From Coulbeck Farm, Barrow upon Humber, John Roe of JR & M Roe keeps a keen eye on forage quality.

From Coulbeck Farm, Barrow upon Humber, John Roe of JR & M Roe keeps a keen eye on forage quality.

With his fair share of stones to manage on grass leys, rolling is an essential part of silage-making preparations. But taking things a step further is the use of a Kverneland 4332LT complete with BX swath belt, supplied by local dealer Farmstar.

“The less we have to move our grass, the better forage we can produce,” he says. “And this means we’ve stopped raking, and instead use a mower with a swath belt.”

Mindful of crop contamination, he says that the effects of raking can be detrimental on his farm’s soils.

“We put a lot of effort into rolling our grass, but itis not a total solution,” he adds. “And this is where a swath belt comes in.”

With foraging carried out using a Claas 860 self-propelled machine, a generous swath is needed to keep forward speed under control and keep the forager working to its full potential.

“The obvious answer is a rake, but we’ve not raked any grass since we bought the Kverneland mower with BX swath belt.
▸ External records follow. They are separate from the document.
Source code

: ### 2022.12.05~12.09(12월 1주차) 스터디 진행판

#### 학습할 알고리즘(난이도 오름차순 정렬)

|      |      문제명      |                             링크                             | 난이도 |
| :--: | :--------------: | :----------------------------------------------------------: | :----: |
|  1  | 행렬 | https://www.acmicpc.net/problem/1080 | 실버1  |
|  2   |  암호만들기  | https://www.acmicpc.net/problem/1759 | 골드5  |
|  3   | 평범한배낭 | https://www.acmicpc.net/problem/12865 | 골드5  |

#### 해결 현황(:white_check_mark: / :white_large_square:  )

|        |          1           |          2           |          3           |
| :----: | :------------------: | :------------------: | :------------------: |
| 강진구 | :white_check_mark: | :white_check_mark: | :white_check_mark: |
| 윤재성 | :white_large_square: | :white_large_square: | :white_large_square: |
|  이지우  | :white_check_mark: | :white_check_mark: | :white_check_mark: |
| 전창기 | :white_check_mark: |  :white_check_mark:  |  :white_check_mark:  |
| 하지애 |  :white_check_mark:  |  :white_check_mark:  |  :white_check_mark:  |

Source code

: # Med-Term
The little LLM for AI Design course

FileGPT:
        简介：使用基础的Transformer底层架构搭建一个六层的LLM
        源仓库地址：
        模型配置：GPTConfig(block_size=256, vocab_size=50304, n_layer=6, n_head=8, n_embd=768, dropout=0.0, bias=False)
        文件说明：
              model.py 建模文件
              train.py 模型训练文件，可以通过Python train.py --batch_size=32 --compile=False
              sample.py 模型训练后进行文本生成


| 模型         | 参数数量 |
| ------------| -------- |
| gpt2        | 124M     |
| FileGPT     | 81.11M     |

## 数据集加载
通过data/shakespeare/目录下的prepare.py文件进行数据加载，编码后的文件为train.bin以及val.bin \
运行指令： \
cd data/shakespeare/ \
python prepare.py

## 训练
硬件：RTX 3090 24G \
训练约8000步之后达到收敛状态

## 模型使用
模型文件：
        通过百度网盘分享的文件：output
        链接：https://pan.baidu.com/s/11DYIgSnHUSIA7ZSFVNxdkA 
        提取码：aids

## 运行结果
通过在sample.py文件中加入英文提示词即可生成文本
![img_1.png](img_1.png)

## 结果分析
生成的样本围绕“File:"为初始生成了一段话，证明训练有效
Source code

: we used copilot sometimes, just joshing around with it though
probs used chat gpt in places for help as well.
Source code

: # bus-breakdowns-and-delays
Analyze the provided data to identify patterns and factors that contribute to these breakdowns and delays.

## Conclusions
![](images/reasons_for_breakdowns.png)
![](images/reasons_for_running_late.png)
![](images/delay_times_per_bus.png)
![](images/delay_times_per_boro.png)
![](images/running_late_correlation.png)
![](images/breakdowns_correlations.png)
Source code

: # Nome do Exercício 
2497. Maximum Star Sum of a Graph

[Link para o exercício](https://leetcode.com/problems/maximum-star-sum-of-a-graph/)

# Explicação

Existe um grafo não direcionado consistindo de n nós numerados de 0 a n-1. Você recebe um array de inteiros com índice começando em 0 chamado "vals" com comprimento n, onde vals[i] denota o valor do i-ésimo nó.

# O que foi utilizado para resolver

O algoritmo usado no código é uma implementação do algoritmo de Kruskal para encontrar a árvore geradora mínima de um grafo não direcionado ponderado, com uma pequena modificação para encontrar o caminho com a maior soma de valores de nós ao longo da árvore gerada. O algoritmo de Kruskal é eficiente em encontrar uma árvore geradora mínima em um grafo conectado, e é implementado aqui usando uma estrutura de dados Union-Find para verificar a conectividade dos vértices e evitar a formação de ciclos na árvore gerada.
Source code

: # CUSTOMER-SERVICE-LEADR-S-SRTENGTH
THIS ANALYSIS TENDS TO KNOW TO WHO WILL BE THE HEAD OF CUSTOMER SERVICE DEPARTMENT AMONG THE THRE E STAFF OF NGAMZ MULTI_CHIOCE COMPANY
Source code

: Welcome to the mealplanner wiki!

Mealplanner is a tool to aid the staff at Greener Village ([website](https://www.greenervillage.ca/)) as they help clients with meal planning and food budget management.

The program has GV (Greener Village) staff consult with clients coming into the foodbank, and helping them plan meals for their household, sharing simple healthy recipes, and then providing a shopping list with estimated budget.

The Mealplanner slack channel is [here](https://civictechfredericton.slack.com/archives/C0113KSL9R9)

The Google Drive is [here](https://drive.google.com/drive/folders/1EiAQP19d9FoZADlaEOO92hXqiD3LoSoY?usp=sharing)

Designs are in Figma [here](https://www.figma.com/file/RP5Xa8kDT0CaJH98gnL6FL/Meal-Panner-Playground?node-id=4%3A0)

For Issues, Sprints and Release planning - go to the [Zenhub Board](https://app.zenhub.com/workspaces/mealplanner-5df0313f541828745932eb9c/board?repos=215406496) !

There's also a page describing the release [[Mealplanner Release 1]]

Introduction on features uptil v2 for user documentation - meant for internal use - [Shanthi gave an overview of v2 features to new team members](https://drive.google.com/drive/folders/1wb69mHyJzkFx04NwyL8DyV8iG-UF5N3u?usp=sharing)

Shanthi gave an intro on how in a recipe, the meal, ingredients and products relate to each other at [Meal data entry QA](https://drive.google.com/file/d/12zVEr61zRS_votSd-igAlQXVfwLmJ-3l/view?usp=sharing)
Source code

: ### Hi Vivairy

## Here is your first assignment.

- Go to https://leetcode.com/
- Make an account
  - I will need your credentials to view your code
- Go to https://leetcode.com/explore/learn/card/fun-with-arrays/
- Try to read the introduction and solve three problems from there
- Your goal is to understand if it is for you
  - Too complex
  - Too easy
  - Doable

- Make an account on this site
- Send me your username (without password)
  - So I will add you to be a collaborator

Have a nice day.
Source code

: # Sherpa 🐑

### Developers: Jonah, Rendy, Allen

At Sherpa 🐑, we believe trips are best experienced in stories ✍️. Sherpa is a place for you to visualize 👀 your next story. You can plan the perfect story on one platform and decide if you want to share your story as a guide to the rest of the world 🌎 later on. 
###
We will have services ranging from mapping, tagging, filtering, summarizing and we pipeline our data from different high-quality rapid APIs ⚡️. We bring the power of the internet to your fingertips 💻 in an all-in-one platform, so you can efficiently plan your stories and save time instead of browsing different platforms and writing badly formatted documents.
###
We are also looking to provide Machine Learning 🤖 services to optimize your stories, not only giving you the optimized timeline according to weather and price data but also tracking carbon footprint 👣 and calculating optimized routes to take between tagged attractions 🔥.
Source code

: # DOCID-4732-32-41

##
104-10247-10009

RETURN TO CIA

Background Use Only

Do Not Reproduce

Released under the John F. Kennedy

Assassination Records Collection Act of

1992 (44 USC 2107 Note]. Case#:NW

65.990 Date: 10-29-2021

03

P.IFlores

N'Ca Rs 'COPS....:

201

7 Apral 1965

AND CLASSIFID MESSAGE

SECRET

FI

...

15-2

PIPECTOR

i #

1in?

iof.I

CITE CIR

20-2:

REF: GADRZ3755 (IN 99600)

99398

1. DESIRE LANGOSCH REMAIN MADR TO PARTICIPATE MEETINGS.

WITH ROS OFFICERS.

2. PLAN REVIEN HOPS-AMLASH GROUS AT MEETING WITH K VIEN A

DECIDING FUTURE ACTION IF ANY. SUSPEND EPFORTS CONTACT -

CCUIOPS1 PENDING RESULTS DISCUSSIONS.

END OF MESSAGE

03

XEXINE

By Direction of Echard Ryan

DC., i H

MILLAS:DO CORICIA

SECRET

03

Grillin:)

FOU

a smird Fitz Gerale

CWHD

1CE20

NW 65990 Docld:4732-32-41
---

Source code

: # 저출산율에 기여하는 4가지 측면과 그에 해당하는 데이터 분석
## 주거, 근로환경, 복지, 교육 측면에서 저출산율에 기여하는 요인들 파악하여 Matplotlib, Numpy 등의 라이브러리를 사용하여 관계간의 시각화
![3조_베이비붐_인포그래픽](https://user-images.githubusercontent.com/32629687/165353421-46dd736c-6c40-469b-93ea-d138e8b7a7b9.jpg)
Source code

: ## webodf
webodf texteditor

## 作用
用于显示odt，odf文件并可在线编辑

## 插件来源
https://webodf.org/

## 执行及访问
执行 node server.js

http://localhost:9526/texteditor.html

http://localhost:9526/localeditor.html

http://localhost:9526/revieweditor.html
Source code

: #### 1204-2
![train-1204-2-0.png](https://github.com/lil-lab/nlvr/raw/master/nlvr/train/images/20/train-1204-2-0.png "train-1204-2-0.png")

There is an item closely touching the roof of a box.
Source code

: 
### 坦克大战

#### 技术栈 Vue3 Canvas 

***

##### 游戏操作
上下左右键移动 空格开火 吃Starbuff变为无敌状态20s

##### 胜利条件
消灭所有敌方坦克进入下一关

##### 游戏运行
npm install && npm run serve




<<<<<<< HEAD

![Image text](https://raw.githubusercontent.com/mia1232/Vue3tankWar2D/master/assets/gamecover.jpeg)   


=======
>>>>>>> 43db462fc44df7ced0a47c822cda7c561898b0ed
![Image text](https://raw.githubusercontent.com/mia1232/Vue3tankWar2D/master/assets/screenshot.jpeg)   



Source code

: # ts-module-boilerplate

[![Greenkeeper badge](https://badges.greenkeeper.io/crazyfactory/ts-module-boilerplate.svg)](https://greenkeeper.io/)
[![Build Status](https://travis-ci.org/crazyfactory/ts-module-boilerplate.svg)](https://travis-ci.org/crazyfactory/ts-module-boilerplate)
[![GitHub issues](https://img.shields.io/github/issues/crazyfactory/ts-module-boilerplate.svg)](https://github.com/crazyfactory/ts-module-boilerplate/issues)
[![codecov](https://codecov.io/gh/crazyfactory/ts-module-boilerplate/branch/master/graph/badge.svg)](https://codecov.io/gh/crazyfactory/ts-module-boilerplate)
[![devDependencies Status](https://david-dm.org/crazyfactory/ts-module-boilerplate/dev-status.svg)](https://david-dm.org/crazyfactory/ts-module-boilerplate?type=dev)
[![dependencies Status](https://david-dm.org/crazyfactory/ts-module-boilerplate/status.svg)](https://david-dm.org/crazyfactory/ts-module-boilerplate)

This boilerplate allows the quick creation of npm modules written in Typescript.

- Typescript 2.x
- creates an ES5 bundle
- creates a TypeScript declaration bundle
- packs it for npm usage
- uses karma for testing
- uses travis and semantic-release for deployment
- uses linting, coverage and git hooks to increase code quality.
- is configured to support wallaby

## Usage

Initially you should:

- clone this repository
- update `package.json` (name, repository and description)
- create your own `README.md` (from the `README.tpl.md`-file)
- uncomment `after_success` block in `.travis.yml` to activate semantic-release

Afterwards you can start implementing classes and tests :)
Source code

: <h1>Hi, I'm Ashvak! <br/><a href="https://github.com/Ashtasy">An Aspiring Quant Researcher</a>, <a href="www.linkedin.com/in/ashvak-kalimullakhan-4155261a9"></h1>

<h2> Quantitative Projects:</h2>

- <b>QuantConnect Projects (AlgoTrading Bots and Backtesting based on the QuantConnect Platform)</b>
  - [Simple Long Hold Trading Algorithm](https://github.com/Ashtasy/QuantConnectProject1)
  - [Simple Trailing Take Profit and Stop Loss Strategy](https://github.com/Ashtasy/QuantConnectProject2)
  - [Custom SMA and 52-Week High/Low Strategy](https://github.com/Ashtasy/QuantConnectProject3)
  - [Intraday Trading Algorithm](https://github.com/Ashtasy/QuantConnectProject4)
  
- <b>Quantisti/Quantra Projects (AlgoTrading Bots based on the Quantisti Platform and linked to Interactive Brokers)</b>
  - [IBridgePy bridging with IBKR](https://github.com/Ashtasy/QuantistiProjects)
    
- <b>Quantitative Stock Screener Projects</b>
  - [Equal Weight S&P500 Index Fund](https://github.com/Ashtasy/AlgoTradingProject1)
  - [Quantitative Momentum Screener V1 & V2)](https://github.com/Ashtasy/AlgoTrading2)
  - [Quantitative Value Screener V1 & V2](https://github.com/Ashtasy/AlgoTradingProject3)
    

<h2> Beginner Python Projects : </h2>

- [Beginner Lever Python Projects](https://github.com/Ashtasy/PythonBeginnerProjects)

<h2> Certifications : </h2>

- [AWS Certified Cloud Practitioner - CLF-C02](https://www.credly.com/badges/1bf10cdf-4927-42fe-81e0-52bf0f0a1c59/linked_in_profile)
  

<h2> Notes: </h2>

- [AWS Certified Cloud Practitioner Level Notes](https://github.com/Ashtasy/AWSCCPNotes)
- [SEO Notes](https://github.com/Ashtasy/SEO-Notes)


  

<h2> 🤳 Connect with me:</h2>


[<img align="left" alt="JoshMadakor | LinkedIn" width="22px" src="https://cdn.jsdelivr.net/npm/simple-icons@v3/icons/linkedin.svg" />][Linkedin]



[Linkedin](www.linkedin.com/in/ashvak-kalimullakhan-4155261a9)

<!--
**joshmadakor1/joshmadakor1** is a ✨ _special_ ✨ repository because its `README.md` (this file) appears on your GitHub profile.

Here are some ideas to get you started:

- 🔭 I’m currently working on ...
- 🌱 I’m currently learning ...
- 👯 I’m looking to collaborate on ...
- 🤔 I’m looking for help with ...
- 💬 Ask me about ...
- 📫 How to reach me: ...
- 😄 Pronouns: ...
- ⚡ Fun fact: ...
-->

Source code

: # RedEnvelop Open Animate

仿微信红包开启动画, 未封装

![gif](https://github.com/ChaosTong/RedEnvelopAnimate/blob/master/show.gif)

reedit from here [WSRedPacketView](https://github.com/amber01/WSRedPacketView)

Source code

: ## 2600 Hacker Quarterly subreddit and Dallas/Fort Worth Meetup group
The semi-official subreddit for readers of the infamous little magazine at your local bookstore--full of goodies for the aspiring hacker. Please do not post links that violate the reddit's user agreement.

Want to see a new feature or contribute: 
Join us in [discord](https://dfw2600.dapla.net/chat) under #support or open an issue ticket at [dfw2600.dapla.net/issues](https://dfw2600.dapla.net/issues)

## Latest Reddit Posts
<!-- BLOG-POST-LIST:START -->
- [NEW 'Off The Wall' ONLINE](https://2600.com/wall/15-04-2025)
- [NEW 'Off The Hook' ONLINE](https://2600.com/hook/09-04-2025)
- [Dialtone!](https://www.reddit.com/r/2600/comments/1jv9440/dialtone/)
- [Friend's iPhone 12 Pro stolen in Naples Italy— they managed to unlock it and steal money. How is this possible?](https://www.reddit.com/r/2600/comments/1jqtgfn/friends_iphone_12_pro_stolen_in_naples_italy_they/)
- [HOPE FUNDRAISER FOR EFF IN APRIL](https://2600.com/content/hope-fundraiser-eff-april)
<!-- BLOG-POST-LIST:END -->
It’s brilliant.”

Used in combination with a Kverneland front-mounted mower conditioner, Mr Roe’s outfit has improved crop flow and logistics, and enables up to 9m of grass to be placed in one swath.

“We’ve no lumps in our swaths, so the forager works so much more smoothly too,” he says.

With 600 cattle on the farm, including 100 heifers, high quality silage holds the key to unlocking the potential in his livestock.

“We grow 60 acres of maize and take several cuts from 50 acres ryegrass leys, and supplement the forage with barley,” he adds. “Modern conditioners are so effective that it can be very easy to over-dry silage and a little moisture in the forage is beneficial for our cattle - and this is another area where the BX swath belt helps.”